For people who still buy into the idea of a slash/gen boundary - versus, like, relationship-centric and casefile stories - romantic friendship is something that requires careful policing, because it really threatens that binary.
no subject
I'd classify it as being slash/ship fic at heart, but I suspect a lot of slash readers would think of it as gen, as would some gen fans. For my part, though, I'd be annoyed to read a "gen" fic and discover that it contained a romantic friendship that broke up my OTP, because I'd have the same "No, A loves B the best, not C! You can't make C more important to A than B! You can't!" reaction I have to OTP-breaking pairings where they're sleeping together. Which means I'd be reacting to the fic emotionally the same way I react to slash or het.

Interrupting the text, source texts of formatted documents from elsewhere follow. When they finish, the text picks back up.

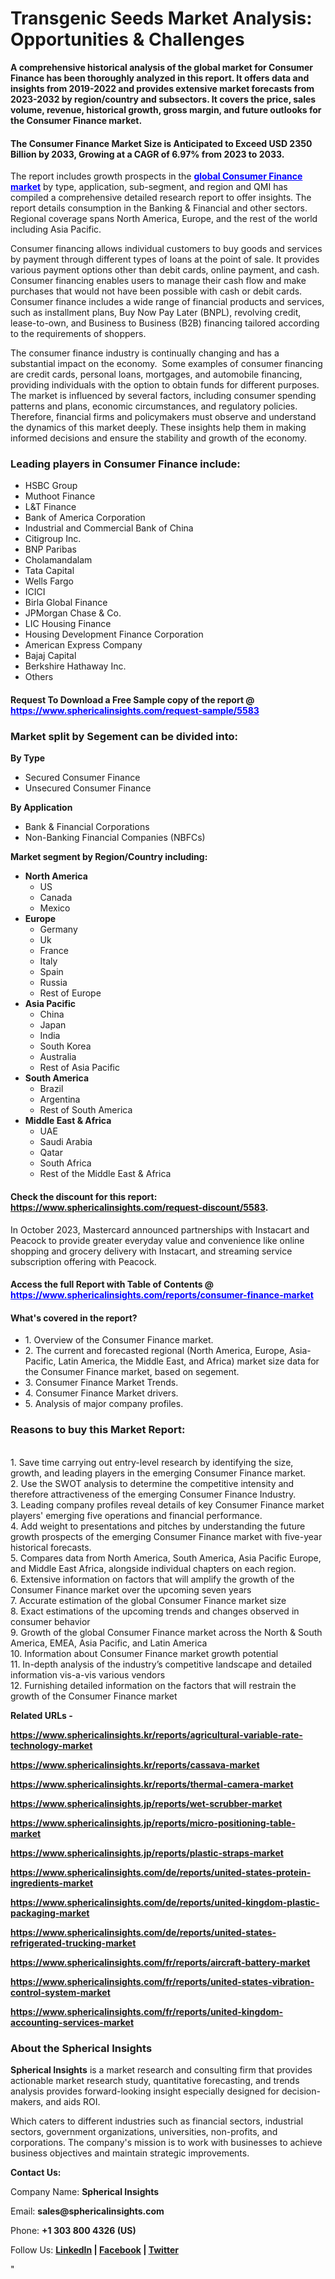 <h1><strong>Transgenic Seeds Market Analysis: Opportunities &amp; Challenges</strong></h1>
<p><strong>A comprehensive historical analysis of the global market for Consumer Finance has been thoroughly analyzed in this report. It offers data and insights from 2019-2022 and provides extensive market forecasts from 2023-2032 by region/country and subsectors. It covers the price, sales volume, revenue, historical growth, gross margin, and future outlooks for the Consumer Finance market.</strong></p>
<h4><strong>The Consumer Finance Market Size is Anticipated to Exceed USD 2350 Billion by 2033, Growing at a CAGR of 6.97% from 2023 to 2033. </strong></h4>
<p>The report includes growth prospects in the <span style="color: #0000ff;"><a style="color: #0000ff;" href="https://www.sphericalinsights.com/reports/consumer-finance-market" target="_blank"><strong>global Consumer Finance market</strong></a></span> by type, application, sub-segment, and region and QMI has compiled a comprehensive detailed research report to offer insights. The report details consumption in the Banking &amp; Financial and other sectors. Regional coverage spans North America, Europe, and the rest of the world including Asia Pacific.</p>
<p>Consumer financing allows individual customers to buy goods and services by payment through different types of loans at the point of sale. It provides various payment options other than debit cards, online payment, and cash. Consumer financing enables users to manage their cash flow and make purchases that would not have been possible with cash or debit cards. Consumer finance includes a wide range of financial products and services, such as installment plans, Buy Now Pay Later (BNPL), revolving credit, lease-to-own, and Business to Business (B2B) financing tailored according to the requirements of shoppers.</p>
<p>The consumer finance industry is continually changing and has a substantial impact on the economy.&nbsp; Some examples of consumer financing are credit cards, personal loans, mortgages, and automobile financing, providing individuals with the option to obtain funds for different purposes. The market is influenced by several factors, including consumer spending patterns and plans, economic circumstances, and regulatory policies. Therefore, financial firms and policymakers must observe and understand the dynamics of this market deeply. These insights help them in making informed decisions and ensure the stability and growth of the economy.</p>
<h3><strong>Leading players in Consumer Finance include:</strong></h3>
<ul>
<li>HSBC Group</li>
<li>Muthoot Finance</li>
<li>L&amp;T Finance</li>
<li>Bank of America Corporation</li>
<li>Industrial and Commercial Bank of China</li>
<li>Citigroup Inc.</li>
<li>BNP Paribas</li>
<li>Cholamandalam</li>
<li>Tata Capital</li>
<li>Wells Fargo</li>
<li>ICICI</li>
<li>Birla Global Finance</li>
<li>JPMorgan Chase &amp; Co.</li>
<li>LIC Housing Finance</li>
<li>Housing Development Finance Corporation</li>
<li>American Express Company</li>
<li>Bajaj Capital</li>
<li>Berkshire Hathaway Inc.</li>
<li>Others</li>
</ul>
<h4>Request To Download a Free Sample copy of the report @ <span style="color: #0000ff;"><a style="color: #0000ff;" href="https://www.sphericalinsights.com/request-sample/5583">https://www.sphericalinsights.com/request-sample/5583</a></span></h4>
<h3><strong>Market split by Segement can be divided into:</strong></h3>
<p><strong>By Type</strong></p>
<ul>
<li>Secured Consumer Finance</li>
<li>Unsecured Consumer Finance</li>
</ul>
<p><strong>By Application</strong></p>
<ul>
<li>Bank &amp; Financial Corporations</li>
<li>Non-Banking Financial Companies (NBFCs)</li>
</ul>
<p><strong>Market segment by Region/Country including:</strong></p>
<ul>
<li><strong>North America</strong>
<ul>
<li>US</li>
<li>Canada</li>
<li>Mexico</li>
</ul>
</li>
<li><strong>Europe</strong>
<ul>
<li>Germany</li>
<li>Uk</li>
<li>France</li>
<li>Italy</li>
<li>Spain</li>
<li>Russia</li>
<li>Rest of Europe</li>
</ul>
</li>
<li><strong>Asia Pacific</strong>
<ul>
<li>China</li>
<li>Japan</li>
<li>India</li>
<li>South Korea</li>
<li>Australia</li>
<li>Rest of Asia Pacific</li>
</ul>
</li>
<li><strong>South America</strong>
<ul>
<li>Brazil</li>
<li>Argentina</li>
<li>Rest of South America</li>
</ul>
</li>
<li><strong>Middle East &amp; Africa</strong>
<ul>
<li>UAE</li>
<li>Saudi Arabia</li>
<li>Qatar</li>
<li>South Africa</li>
<li>Rest of the Middle East &amp; Africa</li>
</ul>
</li>
</ul>
<h4>Check the discount for this report: <a href="https://www.sphericalinsights.com/request-discount/5583">https://www.sphericalinsights.com/request-discount/5583</a>.</h4>
<p>In October 2023, Mastercard announced partnerships with Instacart and Peacock to provide greater everyday value and convenience like online shopping and grocery delivery with Instacart, and streaming service subscription offering with Peacock.</p>
<h4>Access the full Report with Table of Contents @ <span style="color: #0000ff;"><a style="color: #0000ff;" href="https://www.sphericalinsights.com/reports/consumer-finance-market" target="_blank">https://www.sphericalinsights.com/reports/consumer-finance-market</a></span></h4>
<h4><strong>What's</strong><strong>&nbsp;covered in the report?</strong></h4>
<ul>
<li>1. Overview of the Consumer Finance market.</li>
<li>2. The current and forecasted regional (North America, Europe, Asia-Pacific, Latin America, the Middle East, and Africa) market size data for the Consumer Finance market, based on segement.</li>
<li>3. Consumer Finance Market Trends.</li>
<li>4. Consumer Finance Market drivers.</li>
<li>5. Analysis of major company profiles.</li>
</ul>
<h3><strong>Reasons to buy this Market Report:</strong></h3>
<p><br /> 1. Save time carrying out entry-level research by identifying the size, growth, and leading players in the emerging Consumer Finance market.<br /> 2. Use the SWOT analysis to determine the competitive intensity and therefore attractiveness of the emerging Consumer Finance Industry.<br /> 3. Leading company profiles reveal details of key Consumer Finance market players' emerging five operations and financial performance.<br /> 4. Add weight to presentations and pitches by understanding the future growth prospects of the emerging Consumer Finance market with five-year historical forecasts.<br /> 5. Compares data from North America, South America, Asia Pacific Europe, and Middle East Africa, alongside individual chapters on each region.<br /> 6. Extensive information on factors that will amplify the growth of the Consumer Finance market over the upcoming seven years<br /> 7. Accurate estimation of the global Consumer Finance market size <br /> 8. Exact estimations of the upcoming trends and changes observed in consumer behavior <br /> 9. Growth of the global Consumer Finance market across the North &amp; South America, EMEA, Asia Pacific, and Latin America<br /> 10. Information about Consumer Finance market growth potential<br /> 11. In-depth analysis of the industry&rsquo;s competitive landscape and detailed information vis-a-vis various vendors<br /> 12. Furnishing detailed information on the factors that will restrain the growth of the Consumer Finance market</p>
<p><strong>Related URLs -</strong></p>
<p><strong><span data-sheets-root="1"><a href="https://www.sphericalinsights.kr/reports/agricultural-variable-rate-technology-market">https://www.sphericalinsights.kr/reports/agricultural-variable-rate-technology-market</a></span></strong></p>
<p><strong><span data-sheets-root="1"><span data-sheets-root="1"><a href="https://www.sphericalinsights.kr/reports/cassava-market">https://www.sphericalinsights.kr/reports/cassava-market</a></span></span></strong></p>
<p><strong><span data-sheets-root="1"><span data-sheets-root="1"><span data-sheets-root="1"><a href="https://www.sphericalinsights.kr/reports/thermal-camera-market">https://www.sphericalinsights.kr/reports/thermal-camera-market</a></span></span></span></strong></p>
<p><strong><span data-sheets-root="1"><span data-sheets-root="1"><span data-sheets-root="1"><span data-sheets-root="1"><a href="https://www.sphericalinsights.jp/reports/wet-scrubber-market">https://www.sphericalinsights.jp/reports/wet-scrubber-market</a></span></span></span></span></strong></p>
<p><strong><span data-sheets-root="1"><span data-sheets-root="1"><span data-sheets-root="1"><span data-sheets-root="1"><span data-sheets-root="1"><a href="https://www.sphericalinsights.jp/reports/micro-positioning-table-market">https://www.sphericalinsights.jp/reports/micro-positioning-table-market</a></span></span></span></span></span></strong></p>
<p><strong><span data-sheets-root="1"><span data-sheets-root="1"><span data-sheets-root="1"><span data-sheets-root="1"><span data-sheets-root="1"><span data-sheets-root="1"><a href="https://www.sphericalinsights.jp/reports/plastic-straps-market">https://www.sphericalinsights.jp/reports/plastic-straps-market</a></span></span></span></span></span></span></strong></p>
<p><strong><span data-sheets-root="1"><span data-sheets-root="1"><span data-sheets-root="1"><span data-sheets-root="1"><span data-sheets-root="1"><span data-sheets-root="1"><span data-sheets-root="1"><a class="in-cell-link" href="https://www.sphericalinsights.com/de/reports/united-states-protein-ingredients-market" target="_blank">https://www.sphericalinsights.com/de/reports/united-states-protein-ingredients-market</a></span></span></span></span></span></span></span></strong></p>
<p><strong><span data-sheets-root="1"><span data-sheets-root="1"><span data-sheets-root="1"><span data-sheets-root="1"><span data-sheets-root="1"><span data-sheets-root="1"><span data-sheets-root="1"><span data-sheets-root="1"><a class="in-cell-link" href="https://www.sphericalinsights.com/de/reports/united-kingdom-plastic-packaging-market" target="_blank">https://www.sphericalinsights.com/de/reports/united-kingdom-plastic-packaging-market</a></span></span></span></span></span></span></span></span></strong></p>
<p><strong><span data-sheets-root="1"><span data-sheets-root="1"><span data-sheets-root="1"><span data-sheets-root="1"><span data-sheets-root="1"><span data-sheets-root="1"><span data-sheets-root="1"><span data-sheets-root="1"><span data-sheets-root="1"><a class="in-cell-link" href="https://www.sphericalinsights.com/de/reports/united-states-refrigerated-trucking-market" target="_blank">https://www.sphericalinsights.com/de/reports/united-states-refrigerated-trucking-market</a></span></span></span></span></span></span></span></span></span></strong></p>
<p><strong><span data-sheets-root="1"><span data-sheets-root="1"><span data-sheets-root="1"><span data-sheets-root="1"><span data-sheets-root="1"><span data-sheets-root="1"><span data-sheets-root="1"><span data-sheets-root="1"><span data-sheets-root="1"><span data-sheets-root="1"><a href="https://www.sphericalinsights.com/fr/reports/aircraft-battery-market">https://www.sphericalinsights.com/fr/reports/aircraft-battery-market</a></span></span></span></span></span></span></span></span></span></span></strong></p>
<p><strong><span data-sheets-root="1"><span data-sheets-root="1"><span data-sheets-root="1"><span data-sheets-root="1"><span data-sheets-root="1"><span data-sheets-root="1"><span data-sheets-root="1"><span data-sheets-root="1"><span data-sheets-root="1"><span data-sheets-root="1"><span data-sheets-root="1"><a href="https://www.sphericalinsights.com/fr/reports/united-states-vibration-control-system-market">https://www.sphericalinsights.com/fr/reports/united-states-vibration-control-system-market</a></span></span></span></span></span></span></span></span></span></span></span></strong></p>
<p><strong><span data-sheets-root="1"><span data-sheets-root="1"><span data-sheets-root="1"><span data-sheets-root="1"><span data-sheets-root="1"><span data-sheets-root="1"><span data-sheets-root="1"><span data-sheets-root="1"><span data-sheets-root="1"><span data-sheets-root="1"><span data-sheets-root="1"><span data-sheets-root="1"><a href="https://www.sphericalinsights.com/fr/reports/united-kingdom-accounting-services-market">https://www.sphericalinsights.com/fr/reports/united-kingdom-accounting-services-market</a></span></span></span></span></span></span></span></span></span></span></span></span></strong></p>
<h3><strong>About the Spherical Insights</strong></h3>
<p><strong>Spherical Insights</strong> is a market research and consulting firm that provides actionable market research study, quantitative forecasting, and trends analysis provides forward-looking insight especially designed for decision-makers, and aids ROI.</p>
<p>Which caters to different industries such as financial sectors, industrial sectors, government organizations, universities, non-profits, and corporations. The company's mission is to work with businesses to achieve business objectives and maintain strategic improvements.</p>
<p><strong>Contact Us:</strong></p>
<p>Company Name: <strong>Spherical Insights</strong></p>
<p>Email: <strong>sales@sphericalinsights.com</strong></p>
<p>Phone: <strong>+1 303 800 4326 (US)</strong></p>
<p>Follow Us: <strong><a href="https://www.linkedin.com/company/spherical-insight/"><u>LinkedIn</u></a> | <a href="https://www.facebook.com/sphericalinsights22"><u>Facebook</u></a> | <a href="https://twitter.com/SInsights_US"><u>Twitter</u></a></strong></p>
<p>"</p>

If they're not doing it because you think that would tarnish their friendship, then it's called smarm, but otherwise I'm not sure there's really a term. Starsky & Hutch fic used to have a lot of romantic friendship type stories, though (as did Xena, I'm told). I've heard people joke that most S&H fic is basically slash -- you have G to PG-13 rated slash, which is labelled "gen," and then you have R or NC-17 rated slash, which is labelled "slash," and if you pulled the sex scenes out of an NC-17 rated S&H slashfic, pasted them into a PG-rated genfic, and switched the fic headers, no one would be able to tell. (Then again, with Starsky and Hutch, writers pretty much had to get to the point of kissing with tongue before they got a scene that you couldn't have put right into one of the episode scripts).
no subject
But yeah, genfic can still totally break up your otp. gen /= no shippy content.